■ DATASET ENTRIES
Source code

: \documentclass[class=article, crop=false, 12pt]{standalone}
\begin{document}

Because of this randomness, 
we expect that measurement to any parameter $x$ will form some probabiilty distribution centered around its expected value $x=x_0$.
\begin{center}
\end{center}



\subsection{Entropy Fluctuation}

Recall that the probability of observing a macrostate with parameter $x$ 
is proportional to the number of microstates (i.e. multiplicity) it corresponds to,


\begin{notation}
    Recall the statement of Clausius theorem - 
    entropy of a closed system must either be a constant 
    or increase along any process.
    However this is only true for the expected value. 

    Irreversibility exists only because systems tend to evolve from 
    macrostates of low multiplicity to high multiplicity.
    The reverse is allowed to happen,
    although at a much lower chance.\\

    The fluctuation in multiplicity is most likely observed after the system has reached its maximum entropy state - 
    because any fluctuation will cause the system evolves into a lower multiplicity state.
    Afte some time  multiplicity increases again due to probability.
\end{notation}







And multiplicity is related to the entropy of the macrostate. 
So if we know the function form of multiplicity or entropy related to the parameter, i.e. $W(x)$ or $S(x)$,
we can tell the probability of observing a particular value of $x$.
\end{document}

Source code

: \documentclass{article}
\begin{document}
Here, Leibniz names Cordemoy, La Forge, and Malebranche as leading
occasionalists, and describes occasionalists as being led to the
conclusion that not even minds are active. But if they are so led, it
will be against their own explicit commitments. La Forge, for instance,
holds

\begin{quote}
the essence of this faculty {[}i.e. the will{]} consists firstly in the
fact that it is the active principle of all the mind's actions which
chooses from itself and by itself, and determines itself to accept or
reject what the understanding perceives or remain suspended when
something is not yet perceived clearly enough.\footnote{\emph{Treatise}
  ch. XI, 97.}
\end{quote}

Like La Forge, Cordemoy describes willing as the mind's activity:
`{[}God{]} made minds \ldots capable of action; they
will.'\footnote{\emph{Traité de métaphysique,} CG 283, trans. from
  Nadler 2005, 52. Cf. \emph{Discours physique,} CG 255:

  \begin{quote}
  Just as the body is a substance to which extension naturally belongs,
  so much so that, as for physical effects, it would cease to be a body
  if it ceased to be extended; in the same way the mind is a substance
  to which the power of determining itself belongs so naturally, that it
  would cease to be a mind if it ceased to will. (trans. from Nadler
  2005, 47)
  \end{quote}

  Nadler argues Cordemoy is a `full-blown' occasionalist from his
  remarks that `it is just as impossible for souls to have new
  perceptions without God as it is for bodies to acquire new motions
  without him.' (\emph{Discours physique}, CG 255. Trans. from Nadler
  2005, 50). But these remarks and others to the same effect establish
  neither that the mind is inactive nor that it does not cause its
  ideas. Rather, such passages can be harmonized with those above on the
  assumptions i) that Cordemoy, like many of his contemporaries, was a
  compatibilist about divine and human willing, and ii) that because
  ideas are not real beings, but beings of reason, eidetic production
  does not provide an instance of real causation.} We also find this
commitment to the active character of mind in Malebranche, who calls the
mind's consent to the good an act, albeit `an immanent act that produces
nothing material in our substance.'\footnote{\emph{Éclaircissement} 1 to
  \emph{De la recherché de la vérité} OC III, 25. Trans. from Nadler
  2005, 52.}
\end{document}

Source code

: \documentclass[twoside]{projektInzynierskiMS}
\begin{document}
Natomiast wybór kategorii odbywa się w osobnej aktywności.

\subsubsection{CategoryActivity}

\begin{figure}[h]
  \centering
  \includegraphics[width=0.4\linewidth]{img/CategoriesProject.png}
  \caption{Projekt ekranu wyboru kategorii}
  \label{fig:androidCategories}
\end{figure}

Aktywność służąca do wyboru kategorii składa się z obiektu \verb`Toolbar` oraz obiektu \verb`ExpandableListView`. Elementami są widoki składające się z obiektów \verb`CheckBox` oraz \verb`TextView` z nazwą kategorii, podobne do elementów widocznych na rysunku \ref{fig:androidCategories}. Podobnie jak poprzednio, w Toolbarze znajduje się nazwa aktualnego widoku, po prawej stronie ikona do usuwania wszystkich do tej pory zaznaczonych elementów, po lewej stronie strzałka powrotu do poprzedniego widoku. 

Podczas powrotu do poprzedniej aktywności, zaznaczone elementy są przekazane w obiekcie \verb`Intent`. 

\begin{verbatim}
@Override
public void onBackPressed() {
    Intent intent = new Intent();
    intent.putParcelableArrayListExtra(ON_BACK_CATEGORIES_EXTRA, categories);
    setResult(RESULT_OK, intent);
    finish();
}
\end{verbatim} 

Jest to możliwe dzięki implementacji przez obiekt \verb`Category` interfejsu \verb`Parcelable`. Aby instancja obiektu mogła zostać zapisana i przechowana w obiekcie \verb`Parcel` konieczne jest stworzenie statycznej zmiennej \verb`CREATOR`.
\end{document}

■ WORK ITEM
Retype the listing exactly. Leave nothing out.

■ EXERCISE ANSWER
Source code

: \documentclass[class=article, crop=false, 12pt]{standalone}
\begin{document}

Because of this randomness, 
we expect that measurement to any parameter $x$ will form some probabiilty distribution centered around its expected value $x=x_0$.
\begin{center}
\end{center}



\subsection{Entropy Fluctuation}

Recall that the probability of observing a macrostate with parameter $x$ 
is proportional to the number of microstates (i.e. multiplicity) it corresponds to,


\begin{notation}
    Recall the statement of Clausius theorem - 
    entropy of a closed system must either be a constant 
    or increase along any process.
    However this is only true for the expected value. 

    Irreversibility exists only because systems tend to evolve from 
    macrostates of low multiplicity to high multiplicity.
    The reverse is allowed to happen,
    although at a much lower chance.\\

    The fluctuation in multiplicity is most likely observed after the system has reached its maximum entropy state - 
    because any fluctuation will cause the system evolves into a lower multiplicity state.
    Afte some time  multiplicity increases again due to probability.
\end{notation}







And multiplicity is related to the entropy of the macrostate. 
So if we know the function form of multiplicity or entropy related to the parameter, i.e. $W(x)$ or $S(x)$,
we can tell the probability of observing a particular value of $x$.
\end{document}

Source code

: \documentclass{article}
\begin{document}
Here, Leibniz names Cordemoy, La Forge, and Malebranche as leading
occasionalists, and describes occasionalists as being led to the
conclusion that not even minds are active. But if they are so led, it
will be against their own explicit commitments. La Forge, for instance,
holds

\begin{quote}
the essence of this faculty {[}i.e. the will{]} consists firstly in the
fact that it is the active principle of all the mind's actions which
chooses from itself and by itself, and determines itself to accept or
reject what the understanding perceives or remain suspended when
something is not yet perceived clearly enough.\footnote{\emph{Treatise}
  ch. XI, 97.}
\end{quote}

Like La Forge, Cordemoy describes willing as the mind's activity:
`{[}God{]} made minds \ldots capable of action; they
will.'\footnote{\emph{Traité de métaphysique,} CG 283, trans. from
  Nadler 2005, 52. Cf. \emph{Discours physique,} CG 255:

  \begin{quote}
  Just as the body is a substance to which extension naturally belongs,
  so much so that, as for physical effects, it would cease to be a body
  if it ceased to be extended; in the same way the mind is a substance
  to which the power of determining itself belongs so naturally, that it
  would cease to be a mind if it ceased to will. (trans. from Nadler
  2005, 47)
  \end{quote}

  Nadler argues Cordemoy is a `full-blown' occasionalist from his
  remarks that `it is just as impossible for souls to have new
  perceptions without God as it is for bodies to acquire new motions
  without him.' (\emph{Discours physique}, CG 255. Trans. from Nadler
  2005, 50). But these remarks and others to the same effect establish
  neither that the mind is inactive nor that it does not cause its
  ideas. Rather, such passages can be harmonized with those above on the
  assumptions i) that Cordemoy, like many of his contemporaries, was a
  compatibilist about divine and human willing, and ii) that because
  ideas are not real beings, but beings of reason, eidetic production
  does not provide an instance of real causation.} We also find this
commitment to the active character of mind in Malebranche, who calls the
mind's consent to the good an act, albeit `an immanent act that produces
nothing material in our substance.'\footnote{\emph{Éclaircissement} 1 to
  \emph{De la recherché de la vérité} OC III, 25. Trans. from Nadler
  2005, 52.}
\end{document}

Source code

: \documentclass[twoside]{projektInzynierskiMS}
\begin{document}
Natomiast wybór kategorii odbywa się w osobnej aktywności.

\subsubsection{CategoryActivity}

\begin{figure}[h]
  \centering
  \includegraphics[width=0.4\linewidth]{img/CategoriesProject.png}
  \caption{Projekt ekranu wyboru kategorii}
  \label{fig:androidCategories}
\end{figure}

Aktywność służąca do wyboru kategorii składa się z obiektu \verb`Toolbar` oraz obiektu \verb`ExpandableListView`. Elementami są widoki składające się z obiektów \verb`CheckBox` oraz \verb`TextView` z nazwą kategorii, podobne do elementów widocznych na rysunku \ref{fig:androidCategories}. Podobnie jak poprzednio, w Toolbarze znajduje się nazwa aktualnego widoku, po prawej stronie ikona do usuwania wszystkich do tej pory zaznaczonych elementów, po lewej stronie strzałka powrotu do poprzedniego widoku. 

Podczas powrotu do poprzedniej aktywności, zaznaczone elementy są przekazane w obiekcie \verb`Intent`. 

\begin{verbatim}
@Override
public void onBackPressed() {
    Intent intent = new Intent();
    intent.putParcelableArrayListExtra(ON_BACK_CATEGORIES_EXTRA, categories);
    setResult(RESULT_OK, intent);
    finish();
}
\end{verbatim} 

Jest to możliwe dzięki implementacji przez obiekt \verb`Category` interfejsu \verb`Parcelable`. Aby instancja obiektu mogła zostać zapisana i przechowana w obiekcie \verb`Parcel` konieczne jest stworzenie statycznej zmiennej \verb`CREATOR`.
\end{document}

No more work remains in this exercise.